Record excerpts —
★ ★ ★

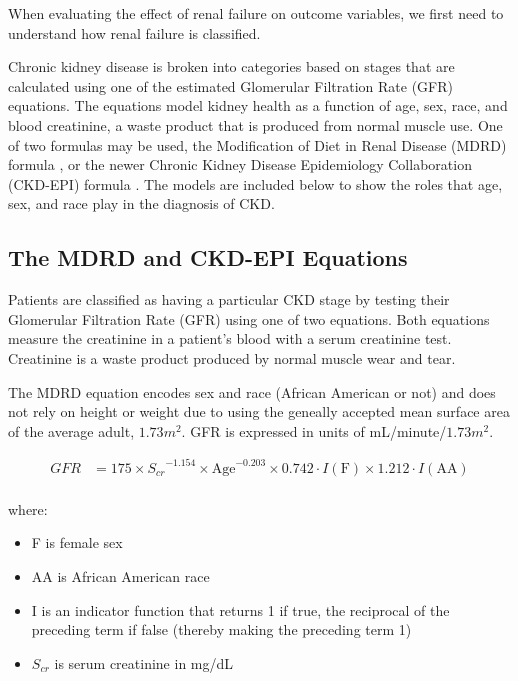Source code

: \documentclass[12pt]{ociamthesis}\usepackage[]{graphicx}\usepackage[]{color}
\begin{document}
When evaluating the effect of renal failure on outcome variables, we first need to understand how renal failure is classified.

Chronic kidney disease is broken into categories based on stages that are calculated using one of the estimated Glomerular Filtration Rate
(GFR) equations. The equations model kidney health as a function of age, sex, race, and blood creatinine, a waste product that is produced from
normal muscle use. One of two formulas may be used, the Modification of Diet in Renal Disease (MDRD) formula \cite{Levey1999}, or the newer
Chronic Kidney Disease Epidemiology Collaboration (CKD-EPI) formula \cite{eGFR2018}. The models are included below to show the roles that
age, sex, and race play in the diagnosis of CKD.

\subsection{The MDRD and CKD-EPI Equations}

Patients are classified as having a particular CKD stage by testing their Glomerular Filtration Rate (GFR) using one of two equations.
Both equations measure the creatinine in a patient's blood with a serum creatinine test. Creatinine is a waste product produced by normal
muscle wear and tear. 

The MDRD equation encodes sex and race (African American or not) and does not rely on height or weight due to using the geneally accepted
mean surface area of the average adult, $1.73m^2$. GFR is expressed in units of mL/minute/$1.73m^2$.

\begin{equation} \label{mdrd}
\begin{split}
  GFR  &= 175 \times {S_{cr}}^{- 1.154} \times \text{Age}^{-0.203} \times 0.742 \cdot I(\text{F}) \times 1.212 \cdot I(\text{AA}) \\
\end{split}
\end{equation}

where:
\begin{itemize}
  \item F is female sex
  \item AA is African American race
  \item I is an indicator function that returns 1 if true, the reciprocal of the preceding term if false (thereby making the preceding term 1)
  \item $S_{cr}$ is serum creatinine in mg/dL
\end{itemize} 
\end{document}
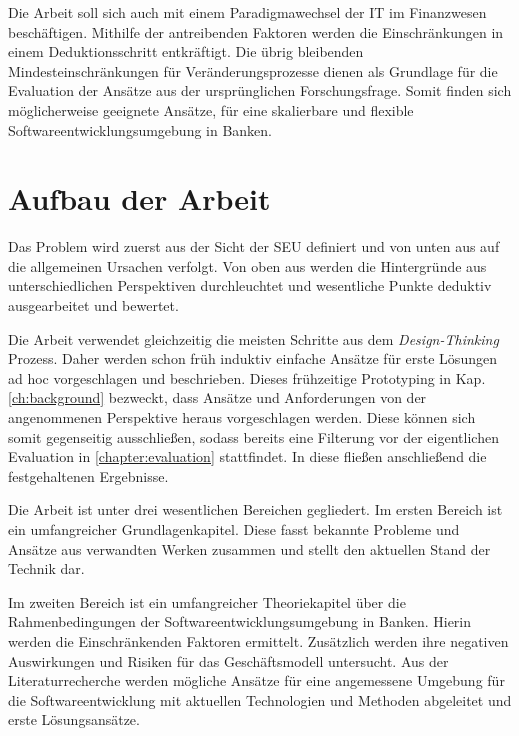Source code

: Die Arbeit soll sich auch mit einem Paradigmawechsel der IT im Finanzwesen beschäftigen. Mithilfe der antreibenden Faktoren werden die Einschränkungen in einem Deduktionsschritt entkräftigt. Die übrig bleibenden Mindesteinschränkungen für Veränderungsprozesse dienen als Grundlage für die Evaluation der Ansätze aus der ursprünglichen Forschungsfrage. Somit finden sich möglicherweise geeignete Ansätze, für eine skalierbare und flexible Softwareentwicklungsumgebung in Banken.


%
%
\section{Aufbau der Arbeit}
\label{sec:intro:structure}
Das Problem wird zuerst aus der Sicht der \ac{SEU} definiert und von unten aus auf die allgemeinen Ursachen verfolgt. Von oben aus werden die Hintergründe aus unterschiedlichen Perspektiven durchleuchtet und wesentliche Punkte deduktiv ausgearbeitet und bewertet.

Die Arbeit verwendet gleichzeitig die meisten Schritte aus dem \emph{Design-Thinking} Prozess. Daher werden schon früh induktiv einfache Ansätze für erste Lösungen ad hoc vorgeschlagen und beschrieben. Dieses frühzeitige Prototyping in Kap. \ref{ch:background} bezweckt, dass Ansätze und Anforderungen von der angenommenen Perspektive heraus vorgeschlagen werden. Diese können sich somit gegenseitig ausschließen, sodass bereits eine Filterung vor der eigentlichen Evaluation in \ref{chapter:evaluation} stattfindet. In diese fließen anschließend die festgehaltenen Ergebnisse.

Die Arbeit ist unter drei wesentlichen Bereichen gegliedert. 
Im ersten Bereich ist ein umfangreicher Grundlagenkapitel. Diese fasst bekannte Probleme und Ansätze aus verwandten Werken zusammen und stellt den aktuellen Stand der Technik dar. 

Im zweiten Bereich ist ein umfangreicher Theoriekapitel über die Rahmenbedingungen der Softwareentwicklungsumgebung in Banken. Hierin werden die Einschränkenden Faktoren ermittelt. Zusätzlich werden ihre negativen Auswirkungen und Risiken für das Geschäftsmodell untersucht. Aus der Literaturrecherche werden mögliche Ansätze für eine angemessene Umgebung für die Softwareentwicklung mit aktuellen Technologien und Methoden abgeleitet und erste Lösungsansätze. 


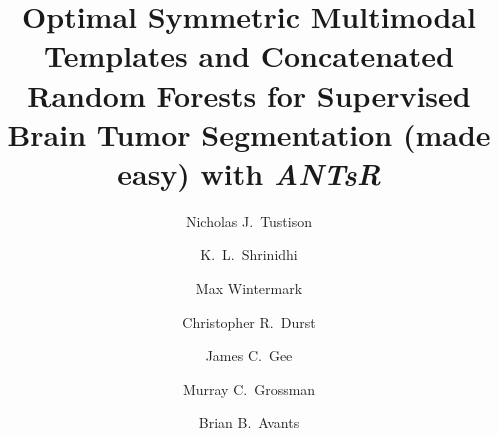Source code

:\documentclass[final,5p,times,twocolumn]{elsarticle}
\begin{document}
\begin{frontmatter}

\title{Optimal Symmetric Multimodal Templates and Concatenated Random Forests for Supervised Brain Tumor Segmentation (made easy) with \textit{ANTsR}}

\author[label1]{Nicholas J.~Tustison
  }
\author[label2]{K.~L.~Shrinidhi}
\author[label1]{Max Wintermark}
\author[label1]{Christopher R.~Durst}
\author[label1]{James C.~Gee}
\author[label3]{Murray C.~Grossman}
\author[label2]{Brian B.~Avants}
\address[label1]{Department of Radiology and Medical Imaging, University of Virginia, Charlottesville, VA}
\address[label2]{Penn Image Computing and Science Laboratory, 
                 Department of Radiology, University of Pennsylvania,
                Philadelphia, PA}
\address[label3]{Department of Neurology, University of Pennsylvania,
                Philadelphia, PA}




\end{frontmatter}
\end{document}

★ ★ ★

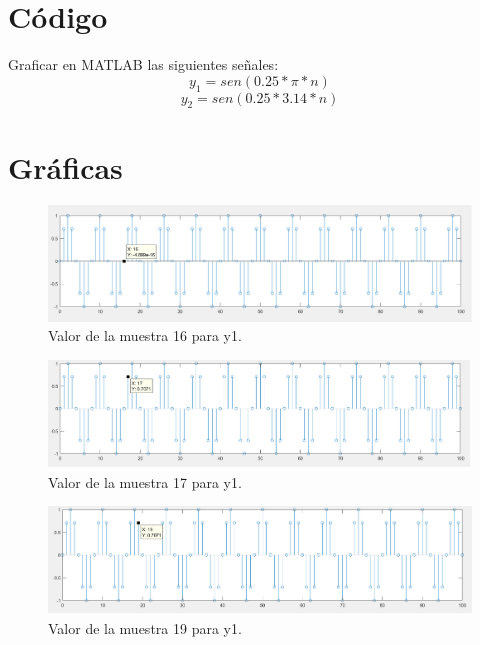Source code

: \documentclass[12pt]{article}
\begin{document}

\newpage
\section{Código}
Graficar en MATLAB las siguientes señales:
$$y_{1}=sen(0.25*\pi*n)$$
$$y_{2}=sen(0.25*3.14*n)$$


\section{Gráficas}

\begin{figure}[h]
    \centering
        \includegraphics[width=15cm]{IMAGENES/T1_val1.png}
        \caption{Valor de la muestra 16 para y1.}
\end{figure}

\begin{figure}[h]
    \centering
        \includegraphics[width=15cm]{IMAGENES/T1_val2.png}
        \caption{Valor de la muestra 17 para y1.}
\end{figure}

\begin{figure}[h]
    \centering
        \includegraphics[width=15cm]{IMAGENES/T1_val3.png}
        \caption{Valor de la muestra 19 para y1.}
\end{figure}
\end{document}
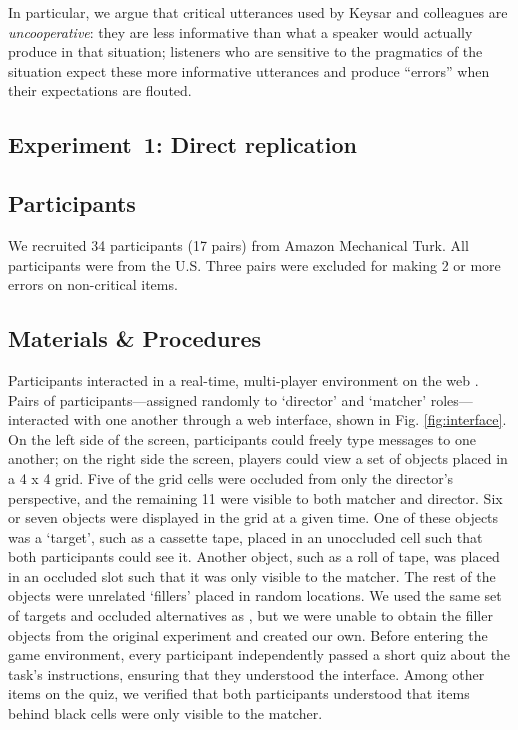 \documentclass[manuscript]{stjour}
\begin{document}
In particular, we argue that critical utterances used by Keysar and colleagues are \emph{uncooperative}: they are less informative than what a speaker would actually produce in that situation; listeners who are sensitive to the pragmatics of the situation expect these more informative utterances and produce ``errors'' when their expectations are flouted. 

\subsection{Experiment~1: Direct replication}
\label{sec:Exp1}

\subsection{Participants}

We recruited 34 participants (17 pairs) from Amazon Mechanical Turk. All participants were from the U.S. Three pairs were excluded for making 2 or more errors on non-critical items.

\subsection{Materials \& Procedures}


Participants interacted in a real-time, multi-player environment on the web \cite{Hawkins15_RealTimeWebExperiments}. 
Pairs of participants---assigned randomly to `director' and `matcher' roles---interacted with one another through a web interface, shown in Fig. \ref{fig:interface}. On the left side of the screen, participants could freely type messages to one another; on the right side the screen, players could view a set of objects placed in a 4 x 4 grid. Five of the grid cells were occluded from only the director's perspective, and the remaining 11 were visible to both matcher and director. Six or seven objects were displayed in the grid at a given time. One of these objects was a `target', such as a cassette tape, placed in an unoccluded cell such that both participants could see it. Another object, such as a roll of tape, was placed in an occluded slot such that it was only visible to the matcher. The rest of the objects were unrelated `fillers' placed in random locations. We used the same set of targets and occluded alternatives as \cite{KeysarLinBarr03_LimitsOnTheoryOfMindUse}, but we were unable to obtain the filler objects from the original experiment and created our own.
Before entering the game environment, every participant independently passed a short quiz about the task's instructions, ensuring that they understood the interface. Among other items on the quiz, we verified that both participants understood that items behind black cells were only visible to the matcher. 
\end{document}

★ ★ ★

Exercise prompt —
Could you transcribe the entries above word for word, from the line with "normal muscle use." down to the line with "MDRD and CKD-EPI", keeping both?

Response to the task —
normal muscle use. One of two formulas may be used, the Modification of Diet in Renal Disease (MDRD) formula \cite{Levey1999}, or the newer
Chronic Kidney Disease Epidemiology Collaboration (CKD-EPI) formula \cite{eGFR2018}. The models are included below to show the roles that
age, sex, and race play in the diagnosis of CKD.

\subsection{The MDRD and CKD-EPI Equations}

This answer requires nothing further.